Joanna carried her point. She went to the ball. She had set her heart upon it. No dissuasion would turn her from her purpose, no difficulty discourage her. Go she would, and go she did.

The Easter ball was qualified by selectness. If it was nothing else, it was select. On this it prided itself. The most rigid censorship was exercised over the admissions by the committee. No one without blood, or—this was a concession—money was allowed. The committee sat at a table, and the names were passed from one to another. It was like running the gauntlet. Only those that came out unscathed between the lines were allowed to appear. The nobility and the county families patronised and attended it. The Earl and Countess of Mount Batten, Lord and Lady Laira, Sir John and Lady St. Austell, patronised the ball, and gave it the stamp of selectness. The generals and their ladies, the admirals and their parties, all the J.P.s and the J.P. fowl attended, and added their insistence to its selectness. The ball was so select that it hedged itself round with the most exclusive and arbitrary restrictions. It drew a line here, and a line there. It put its foot down at this point, and at that, for no reason possible of explanation to anyone without the bump of selection on his skull. The ball was so select that no lady with the soil of trade on her fingers could hold them out for a ticket. It was so select that, of the Church, only the wives and daughters of rectors might enter; the females whose orbit is in a Peel district and revolve about vicars and curates, were shut out. It was so select that the family of the wine-merchant were as rigidly excluded as the family of the pastry-cook who united with the wine-merchant to furnish the supper.

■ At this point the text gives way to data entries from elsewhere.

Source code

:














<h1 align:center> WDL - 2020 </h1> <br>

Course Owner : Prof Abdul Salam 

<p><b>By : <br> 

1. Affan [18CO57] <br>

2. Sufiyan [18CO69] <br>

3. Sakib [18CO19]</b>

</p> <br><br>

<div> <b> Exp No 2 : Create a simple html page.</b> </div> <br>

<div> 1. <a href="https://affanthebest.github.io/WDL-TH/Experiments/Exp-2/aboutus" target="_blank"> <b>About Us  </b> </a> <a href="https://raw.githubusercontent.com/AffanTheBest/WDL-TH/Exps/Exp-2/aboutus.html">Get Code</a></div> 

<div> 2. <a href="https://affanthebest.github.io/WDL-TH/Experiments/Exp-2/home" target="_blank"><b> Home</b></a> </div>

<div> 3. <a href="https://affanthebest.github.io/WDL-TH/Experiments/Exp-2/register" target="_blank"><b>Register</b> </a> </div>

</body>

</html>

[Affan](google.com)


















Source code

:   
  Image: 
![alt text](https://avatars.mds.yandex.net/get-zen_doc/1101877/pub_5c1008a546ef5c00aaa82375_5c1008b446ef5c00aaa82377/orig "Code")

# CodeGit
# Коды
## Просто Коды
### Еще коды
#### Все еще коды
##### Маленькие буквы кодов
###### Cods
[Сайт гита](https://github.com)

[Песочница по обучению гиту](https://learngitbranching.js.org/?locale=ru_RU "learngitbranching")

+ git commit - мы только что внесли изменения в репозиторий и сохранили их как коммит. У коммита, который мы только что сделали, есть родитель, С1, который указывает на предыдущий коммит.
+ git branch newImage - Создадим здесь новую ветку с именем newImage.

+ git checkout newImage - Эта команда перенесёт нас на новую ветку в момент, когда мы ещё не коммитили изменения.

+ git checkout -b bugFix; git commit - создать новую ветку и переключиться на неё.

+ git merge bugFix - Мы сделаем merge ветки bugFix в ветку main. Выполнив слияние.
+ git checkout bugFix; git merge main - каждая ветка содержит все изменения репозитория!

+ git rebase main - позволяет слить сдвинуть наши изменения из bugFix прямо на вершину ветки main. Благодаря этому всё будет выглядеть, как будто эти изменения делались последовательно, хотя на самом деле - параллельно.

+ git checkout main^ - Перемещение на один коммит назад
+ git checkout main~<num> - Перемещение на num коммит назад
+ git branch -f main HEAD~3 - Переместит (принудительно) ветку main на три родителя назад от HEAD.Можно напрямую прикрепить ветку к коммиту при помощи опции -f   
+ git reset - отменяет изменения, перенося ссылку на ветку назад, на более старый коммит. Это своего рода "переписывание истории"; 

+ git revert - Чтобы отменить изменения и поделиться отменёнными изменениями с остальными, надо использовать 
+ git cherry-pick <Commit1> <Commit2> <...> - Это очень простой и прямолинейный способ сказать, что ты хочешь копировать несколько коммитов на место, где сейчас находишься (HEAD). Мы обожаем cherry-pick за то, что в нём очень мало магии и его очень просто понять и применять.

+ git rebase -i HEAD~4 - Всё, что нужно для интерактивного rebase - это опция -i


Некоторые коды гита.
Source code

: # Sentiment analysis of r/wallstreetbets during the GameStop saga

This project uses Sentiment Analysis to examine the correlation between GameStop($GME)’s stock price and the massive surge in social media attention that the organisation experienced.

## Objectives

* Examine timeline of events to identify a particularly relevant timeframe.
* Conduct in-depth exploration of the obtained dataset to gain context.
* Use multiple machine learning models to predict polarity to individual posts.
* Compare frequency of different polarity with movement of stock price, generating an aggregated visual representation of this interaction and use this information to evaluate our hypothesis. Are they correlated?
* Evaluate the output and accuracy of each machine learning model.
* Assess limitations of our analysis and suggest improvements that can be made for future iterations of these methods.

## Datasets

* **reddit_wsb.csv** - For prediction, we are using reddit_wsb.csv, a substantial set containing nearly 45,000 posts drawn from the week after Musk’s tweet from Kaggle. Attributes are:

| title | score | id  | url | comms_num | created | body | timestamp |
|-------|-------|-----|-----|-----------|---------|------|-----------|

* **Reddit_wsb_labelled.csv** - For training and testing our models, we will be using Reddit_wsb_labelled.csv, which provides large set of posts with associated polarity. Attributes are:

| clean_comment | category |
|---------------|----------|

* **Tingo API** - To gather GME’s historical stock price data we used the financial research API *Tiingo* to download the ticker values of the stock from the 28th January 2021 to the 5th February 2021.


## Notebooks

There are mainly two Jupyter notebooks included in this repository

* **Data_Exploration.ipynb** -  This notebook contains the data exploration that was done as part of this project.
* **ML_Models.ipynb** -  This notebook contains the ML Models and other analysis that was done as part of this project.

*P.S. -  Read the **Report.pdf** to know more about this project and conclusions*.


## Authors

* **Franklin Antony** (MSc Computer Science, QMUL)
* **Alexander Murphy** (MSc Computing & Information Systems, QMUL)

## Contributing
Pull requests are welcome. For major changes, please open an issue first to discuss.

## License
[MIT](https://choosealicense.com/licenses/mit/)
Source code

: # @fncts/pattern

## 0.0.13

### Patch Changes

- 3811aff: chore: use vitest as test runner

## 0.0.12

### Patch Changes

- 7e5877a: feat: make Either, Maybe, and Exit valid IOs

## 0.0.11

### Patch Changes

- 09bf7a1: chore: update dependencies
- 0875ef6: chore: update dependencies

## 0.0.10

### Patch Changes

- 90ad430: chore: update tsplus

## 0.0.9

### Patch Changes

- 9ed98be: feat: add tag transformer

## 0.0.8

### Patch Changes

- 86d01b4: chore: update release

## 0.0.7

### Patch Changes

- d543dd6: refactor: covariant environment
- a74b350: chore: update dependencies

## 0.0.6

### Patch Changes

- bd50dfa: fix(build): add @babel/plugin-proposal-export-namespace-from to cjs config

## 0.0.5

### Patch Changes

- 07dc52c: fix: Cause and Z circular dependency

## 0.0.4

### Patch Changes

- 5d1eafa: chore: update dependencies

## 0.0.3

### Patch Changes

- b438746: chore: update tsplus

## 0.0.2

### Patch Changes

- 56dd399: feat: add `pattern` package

On the Cornish coast folk say, when the wind wails at the windows, that the ghosts of drowned sailors are without, flattening their spiritual noses against the panes, dabbing their dripping palms against the glass, weeping because excluded in wind and rain from the warmth and light within. Outside the great assembly-room, the spirits of unnumbered women wept and wrung their hands. The ball was too select for them. Let them dance on their own low levels, and not aspire to circle in the system of the social planets.

This Easter ball was quite a different affair from the October and the hunt balls, when the room was occupied by cliques, and the cliques danced together, ignoring the cliques below them, and went to supper and ate in cliques, and talked in cliques, and flirted in cliques, and clacked in cliques. This ball was emphatically a one-clique ball.

Yet, into this most select of balls Joanna thrust herself. This was how it was done.

Mr. Lazarus had lent money to the Hon. Mrs. Yellowleaf, and he sent her a note to say that unless the loan were repaid by a certain date, he would County Court her.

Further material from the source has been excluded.